Thanks for the response!


1. As the spreadsheet opens, the data updates. From that point, it is a static set of data that can be worked on. As the connection pulls in new data each time the spreadsheet is opened, there may be any number of new rows added to the original data set.


2. Target run times are based on each part number, and are set. (No matter how many times part number 1234 comes up, the target run time will always be the same.) I do need an automated solution to narrow down the part numbers to a unique part number list though.
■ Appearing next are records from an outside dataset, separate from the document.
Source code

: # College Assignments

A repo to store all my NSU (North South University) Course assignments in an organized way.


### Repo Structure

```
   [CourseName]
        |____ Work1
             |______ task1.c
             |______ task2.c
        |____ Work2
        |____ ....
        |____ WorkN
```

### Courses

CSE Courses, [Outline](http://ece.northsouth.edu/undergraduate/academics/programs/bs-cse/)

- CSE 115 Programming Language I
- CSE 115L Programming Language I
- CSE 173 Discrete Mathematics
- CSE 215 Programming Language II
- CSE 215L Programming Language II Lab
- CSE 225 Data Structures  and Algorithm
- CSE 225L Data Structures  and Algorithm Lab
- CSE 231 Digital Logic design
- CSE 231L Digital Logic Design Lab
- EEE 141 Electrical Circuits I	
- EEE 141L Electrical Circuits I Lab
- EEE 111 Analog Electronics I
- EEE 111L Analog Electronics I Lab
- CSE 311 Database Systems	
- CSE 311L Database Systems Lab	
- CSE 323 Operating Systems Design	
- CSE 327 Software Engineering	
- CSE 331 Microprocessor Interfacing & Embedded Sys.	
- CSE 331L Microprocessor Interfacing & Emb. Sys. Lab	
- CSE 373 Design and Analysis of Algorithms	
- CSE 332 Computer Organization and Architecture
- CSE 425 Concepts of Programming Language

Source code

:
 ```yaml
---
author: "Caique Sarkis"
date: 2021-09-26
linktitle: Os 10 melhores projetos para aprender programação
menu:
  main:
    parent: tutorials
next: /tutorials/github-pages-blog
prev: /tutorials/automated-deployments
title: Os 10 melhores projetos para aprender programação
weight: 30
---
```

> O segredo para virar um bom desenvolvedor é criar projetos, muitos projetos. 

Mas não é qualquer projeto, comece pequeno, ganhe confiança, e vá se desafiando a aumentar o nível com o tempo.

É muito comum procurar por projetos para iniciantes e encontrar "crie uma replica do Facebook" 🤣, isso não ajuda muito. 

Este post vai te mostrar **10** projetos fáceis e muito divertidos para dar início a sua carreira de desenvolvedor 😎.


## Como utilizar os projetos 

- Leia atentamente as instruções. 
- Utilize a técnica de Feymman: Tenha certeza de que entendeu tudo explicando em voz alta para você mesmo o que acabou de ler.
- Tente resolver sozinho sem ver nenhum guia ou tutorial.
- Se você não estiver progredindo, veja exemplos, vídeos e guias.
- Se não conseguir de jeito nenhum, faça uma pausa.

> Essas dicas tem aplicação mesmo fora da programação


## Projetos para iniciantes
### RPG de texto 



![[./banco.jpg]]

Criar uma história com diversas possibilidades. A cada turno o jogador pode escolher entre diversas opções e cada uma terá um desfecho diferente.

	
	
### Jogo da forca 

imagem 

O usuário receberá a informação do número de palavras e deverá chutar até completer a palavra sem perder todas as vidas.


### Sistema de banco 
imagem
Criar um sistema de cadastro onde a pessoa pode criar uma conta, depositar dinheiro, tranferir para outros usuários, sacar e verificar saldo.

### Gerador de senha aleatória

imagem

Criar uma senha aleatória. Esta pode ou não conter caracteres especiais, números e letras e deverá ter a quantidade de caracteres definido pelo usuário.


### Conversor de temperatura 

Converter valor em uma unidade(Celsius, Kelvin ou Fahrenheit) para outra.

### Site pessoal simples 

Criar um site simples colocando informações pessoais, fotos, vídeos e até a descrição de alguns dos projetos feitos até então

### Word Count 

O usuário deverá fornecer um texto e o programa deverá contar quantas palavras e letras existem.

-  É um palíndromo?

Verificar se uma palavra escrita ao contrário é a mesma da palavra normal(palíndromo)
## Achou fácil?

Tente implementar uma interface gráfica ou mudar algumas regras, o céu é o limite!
3. Yes, the example you gave is correct. The first moving average would include C7, C8, C12, C33, and C34. Likewise, the second moving average calculation would be C8, C12, C33, C34, and C35.


Ideally, we are attempting to answer 2 questions with this report.

1. Is the target run time accurate, or does it need to be adjusted?

2. Based on the rolling average of the run times for each item, is the process getting faster, slower, or remaining the same. (efficiency)


Thanks again!
 
Hi ,


Thanks for the clarification. To get a unique list of part numbers from a list of part numbers which can include duplicates , you can use the following formula ( from http://www.get-digital-help.com/2009/03/30/how-to-extract-a-unique-list-and-the-duplicates-in-excel-from-one-column/ ) :


=INDEX(List,MATCH(0,COUNTIF($B$1:B1,List),0))


List is the range which contains duplicates , say e.g. A1:A273


Try this and see if you are able to get the unique part over with.


Generating the moving average is going to be more difficult ; do you happen to have any data we can work with ? If so , please upload a sample worksheet , with say 50 rows of data , and we can work it out.


Narayan
 
I got the Array part sorted out and added to the spreadsheet. Now the unique values show in column d. Please let me know if I need to add/remove anything else for the next part. Thanks again!


Test Data:

http://www.mediafire.com/download.php?ml6dtq2u838lug3
 
Hi, cookmd!

May it be possible that you copy the SQL statement used to get the data from the Access database too? And other fields available, a date/time, an ordering sequence, just for evaluate sorting your data and being able to maintain chronology. Thanks.

Regards!
 
That's a little more complicated... One SQL statement pulls half the data, while the second SQL statement pulls the other half of the data. From there, I'm using VLOOKUP between the two worksheets to join the data. because of the way the database was created (long before I started with the company,) I wasn't able to find any other way to avoid unnecessary duplication.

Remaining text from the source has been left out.